In a seven-day study, this drug decreased hunger, caloric intake and body weight in overweight and obese men. A 16-week Phase IIb trial showed a dose-response relationship with mean weight loss of 4 kg at the highest dose tested. Except for some gastrointestinal side effects at the highest dose, the drug was generally well-tolerated, but long-term efficacy and safety are still unknown.

Ongoing phase III trials of 6,180 patients include a North American trial of 2,800 patients and a European trial of 1,400 patients, both comparing 5 mg and 20 mg doses of Rimonabant to placebo over a two-year period.

Pfizer is in Phase II development of P57, a novel oral appetite suppressant derived from an African plant. Native African healers and desert nomads first used this plant to quench their thirst and suppress hunger on long hunting trips. In a double-blind, randomized, study of 19 overweight males, there was a significant reduction in the average daily caloric intake of the P57 group compared with the placebo group (P=.014), as well as in body fat content (P=.035). There were no serious adverse effects.

Lipase inhibitors such as ATL-962, in phase IIb testing by Alizyme, reduce caloric absorption from ingested fat. Results from Phase Ib clinical trials suggest that ATL-962 is safe, well-tolerated, and effective. Compared with placebo, 55% of subjects who received ATL-962 had at least a threefold greater increase in fat excretion and 27% of subjects had at least a sevenfold increase. Adverse events were comparable to placebo, with oily stool reported most commonly.

Amgen is in Phase II development of leptin, a genetically engineered hormone involved in several neuroendocrine pathways regulating appetite, energy intake and expenditure, including neuropeptide Y, glucagon-like peptide-1, melanocortins, corticotropin-releasing hormone, and other hypothalamic systems. One mechanism of preventing excess weight gain is through its role in a feedback loop that affects the appetite and satiety centers of the brain, thereby regulating body-fat mass.

Unfortunately, many obese people seem to be somewhat resistant to leptin, in part due to low cerebrospinal fluid to blood level ratio. Both genetic and environmental factors also appear to influence sensitivity to this hormone. To overcome these drawbacks, second-generation versions of leptin are designed to cross the blood-brain barrier more easily.

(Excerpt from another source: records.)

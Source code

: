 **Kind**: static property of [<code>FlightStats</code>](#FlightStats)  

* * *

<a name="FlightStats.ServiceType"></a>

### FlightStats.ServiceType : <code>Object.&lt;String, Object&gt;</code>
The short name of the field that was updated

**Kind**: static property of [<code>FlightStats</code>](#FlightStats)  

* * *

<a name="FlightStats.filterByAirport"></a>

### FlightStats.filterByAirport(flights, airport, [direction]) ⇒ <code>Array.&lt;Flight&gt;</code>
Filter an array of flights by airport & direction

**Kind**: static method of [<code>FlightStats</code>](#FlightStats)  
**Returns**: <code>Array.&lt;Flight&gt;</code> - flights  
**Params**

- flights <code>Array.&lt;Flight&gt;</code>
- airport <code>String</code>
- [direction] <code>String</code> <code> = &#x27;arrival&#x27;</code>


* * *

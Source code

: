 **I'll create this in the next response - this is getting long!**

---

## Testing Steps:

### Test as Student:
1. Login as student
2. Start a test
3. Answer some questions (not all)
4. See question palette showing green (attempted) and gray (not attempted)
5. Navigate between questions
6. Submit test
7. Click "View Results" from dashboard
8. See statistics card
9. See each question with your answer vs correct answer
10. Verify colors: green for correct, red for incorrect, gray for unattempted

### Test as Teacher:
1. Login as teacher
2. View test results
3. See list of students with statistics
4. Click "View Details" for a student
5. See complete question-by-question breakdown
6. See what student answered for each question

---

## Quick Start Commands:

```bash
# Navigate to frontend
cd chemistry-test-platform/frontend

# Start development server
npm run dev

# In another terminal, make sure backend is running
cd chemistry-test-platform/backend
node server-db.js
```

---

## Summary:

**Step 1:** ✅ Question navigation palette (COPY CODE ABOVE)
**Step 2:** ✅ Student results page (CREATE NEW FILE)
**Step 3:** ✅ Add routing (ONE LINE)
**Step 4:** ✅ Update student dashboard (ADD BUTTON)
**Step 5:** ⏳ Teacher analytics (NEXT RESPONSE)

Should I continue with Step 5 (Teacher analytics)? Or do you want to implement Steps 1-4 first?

In early Phase I clinical trials, eight patients treated with subcutaneous injections of leptin for six months have shown weight loss of 5 kg more than in untreated patients.

Another hormonal intervention is the Advanced Obesity Drug 9604 (AOD9604), which mimics the fat metabolic properties of human growth hormone (hGH). Metabolic Pharmaceuticals has completed phase IIa testing of this orally administered drug. Like growth hormone, AOD9604 is thought to reduce body fat reduction through lipolysis, or breakdown of fat into basic chemical components; anti-lipogenesis, or reduction of the rate of synthesis of fat from its chemical components; and an increase in resting energy expenditure, while avoiding other systemic effects of growth hormone such as insulin resistance or effects on bone, muscle and organ growth.

AOD9604 is a peptide variant of hGH 177-191, a small region of the growth hormone molecule which appears to be responsible for its specific effect on fat without any effect on growth or on insulin resistance. In Phase I trials of intravenously administered AOD9604 in obese subjects, there were signs of acute fat metabolism without adverse effects.

Although adverse events and limited understanding of the pathophysiology of obesity have hindered development of safe, effective antiobesity drugs, ongoing research may eventually yield promising agents by targeting neuroendocrine and metabolic pathways as well as fat absorption and appetite suppression. Intravenous administration of hormone analogues is a major drawback of agents developed to date.